Wendy Sep 23, 2011 13:31:35 PM
My Family has being living in las Vegas for 16 years the challenges of not being legal are greater when your family is making the US their home and going back to Zacatecas Mexico wouldn't make us happy we don't have a house or a degree to go back and work we feel at home here in Las Vegas. My family is living in fear of one day some of my now undocumented family members could get deported. My younger sister who is a citizen just turn 21 years old this past February and she submitted the petition for my mother to get her green card. My mother just received her green card this past June and she is going to go to Mexico after 16 years of not being able to go for fear of not coming back. The american dream is greater than owning a home or have a good job. It is in my perspective the opportunity to acquire higher education to create a legacy of entrepreneurs and to enjoy a status of a middle class family that in Mexico my family wouldn't have.

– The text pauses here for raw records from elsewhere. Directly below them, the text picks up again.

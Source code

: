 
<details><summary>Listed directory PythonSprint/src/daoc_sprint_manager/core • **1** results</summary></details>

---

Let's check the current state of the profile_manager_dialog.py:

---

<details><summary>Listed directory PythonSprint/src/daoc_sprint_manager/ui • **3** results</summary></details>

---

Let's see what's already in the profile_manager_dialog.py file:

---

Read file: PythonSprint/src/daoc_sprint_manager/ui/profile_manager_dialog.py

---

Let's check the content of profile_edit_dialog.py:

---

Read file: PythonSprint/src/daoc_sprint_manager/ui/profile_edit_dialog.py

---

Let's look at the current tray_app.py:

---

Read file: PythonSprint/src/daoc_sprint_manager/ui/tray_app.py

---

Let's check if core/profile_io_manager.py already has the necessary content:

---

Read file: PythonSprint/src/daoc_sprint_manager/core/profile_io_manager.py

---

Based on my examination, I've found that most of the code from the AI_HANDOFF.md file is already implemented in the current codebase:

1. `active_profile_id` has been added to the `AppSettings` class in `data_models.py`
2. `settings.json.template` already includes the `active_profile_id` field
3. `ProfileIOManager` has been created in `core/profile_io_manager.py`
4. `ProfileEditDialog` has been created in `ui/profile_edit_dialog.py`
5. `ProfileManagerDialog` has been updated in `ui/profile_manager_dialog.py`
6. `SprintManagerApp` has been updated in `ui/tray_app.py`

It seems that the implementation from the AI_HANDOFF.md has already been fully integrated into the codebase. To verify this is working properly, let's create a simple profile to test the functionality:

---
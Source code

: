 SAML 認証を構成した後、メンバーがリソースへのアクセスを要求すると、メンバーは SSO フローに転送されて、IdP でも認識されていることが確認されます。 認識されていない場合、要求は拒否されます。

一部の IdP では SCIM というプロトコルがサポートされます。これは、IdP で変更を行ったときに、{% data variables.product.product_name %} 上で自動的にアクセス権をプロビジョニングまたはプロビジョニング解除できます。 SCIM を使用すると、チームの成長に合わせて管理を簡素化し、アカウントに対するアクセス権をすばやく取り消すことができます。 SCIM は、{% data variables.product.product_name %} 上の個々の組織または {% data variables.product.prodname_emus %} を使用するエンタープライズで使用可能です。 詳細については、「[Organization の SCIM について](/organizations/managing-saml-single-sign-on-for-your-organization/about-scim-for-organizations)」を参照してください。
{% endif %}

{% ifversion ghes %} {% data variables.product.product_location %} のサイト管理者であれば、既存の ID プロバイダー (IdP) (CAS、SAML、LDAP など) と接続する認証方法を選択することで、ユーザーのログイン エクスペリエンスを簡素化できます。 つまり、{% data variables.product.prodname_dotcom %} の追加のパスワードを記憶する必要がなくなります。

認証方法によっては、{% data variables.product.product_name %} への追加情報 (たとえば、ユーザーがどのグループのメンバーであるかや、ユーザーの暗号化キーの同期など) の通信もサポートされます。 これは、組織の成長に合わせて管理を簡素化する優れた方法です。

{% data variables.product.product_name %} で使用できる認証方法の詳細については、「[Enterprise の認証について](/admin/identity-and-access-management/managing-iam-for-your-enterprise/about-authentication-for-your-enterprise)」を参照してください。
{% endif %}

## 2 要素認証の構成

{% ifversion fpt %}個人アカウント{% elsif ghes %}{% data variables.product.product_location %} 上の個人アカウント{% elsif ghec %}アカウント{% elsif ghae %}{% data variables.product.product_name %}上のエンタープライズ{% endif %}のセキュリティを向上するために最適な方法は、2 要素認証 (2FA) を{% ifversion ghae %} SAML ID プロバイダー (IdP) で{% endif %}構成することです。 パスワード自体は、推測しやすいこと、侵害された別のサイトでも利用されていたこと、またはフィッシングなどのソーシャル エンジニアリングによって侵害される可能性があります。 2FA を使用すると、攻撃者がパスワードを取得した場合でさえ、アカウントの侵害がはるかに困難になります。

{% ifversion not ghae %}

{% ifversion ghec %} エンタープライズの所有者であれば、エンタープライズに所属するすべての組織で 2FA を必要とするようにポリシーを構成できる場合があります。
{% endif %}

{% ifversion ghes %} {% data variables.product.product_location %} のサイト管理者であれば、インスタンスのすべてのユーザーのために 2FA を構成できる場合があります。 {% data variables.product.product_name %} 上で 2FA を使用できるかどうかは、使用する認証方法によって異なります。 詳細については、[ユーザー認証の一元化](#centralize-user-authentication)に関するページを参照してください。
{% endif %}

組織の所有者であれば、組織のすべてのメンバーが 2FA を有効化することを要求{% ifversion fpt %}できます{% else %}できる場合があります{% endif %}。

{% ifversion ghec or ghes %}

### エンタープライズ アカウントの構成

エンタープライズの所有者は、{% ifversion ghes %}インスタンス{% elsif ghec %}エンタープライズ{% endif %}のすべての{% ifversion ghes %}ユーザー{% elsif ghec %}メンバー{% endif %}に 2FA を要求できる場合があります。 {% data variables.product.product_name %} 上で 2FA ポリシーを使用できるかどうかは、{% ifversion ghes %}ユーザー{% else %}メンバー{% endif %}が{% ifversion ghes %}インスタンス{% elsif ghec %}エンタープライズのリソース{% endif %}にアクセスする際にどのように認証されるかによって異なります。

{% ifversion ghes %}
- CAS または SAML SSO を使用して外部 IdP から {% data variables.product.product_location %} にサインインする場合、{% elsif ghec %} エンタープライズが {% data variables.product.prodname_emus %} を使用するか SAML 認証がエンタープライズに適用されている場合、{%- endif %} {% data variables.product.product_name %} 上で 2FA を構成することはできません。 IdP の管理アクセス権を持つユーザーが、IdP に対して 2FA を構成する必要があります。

Laura Villegas Sep 23, 2011 11:23:47 AM
Your guest's comments were aired to generate listener sympathy. In my opinion, your community college student is a rarity since many young Hispanics don't graduate from high school. Also, money transfer in Las Vegas is big business because so many Hispanics have family south of the border. I also know Hispanics that have been employed in Las Vegas for many years regularly visit family in their country of origin. They also bring their culture with them to Las Vegas, speak with reverence of their home country, and plan to return/retire there after they've earned enough money. Reliable sources have told me that English is seldom spoken at home, including school children. It's still a mystery to me as to why our government decided to allow children born here from foreign residents become instant citizens.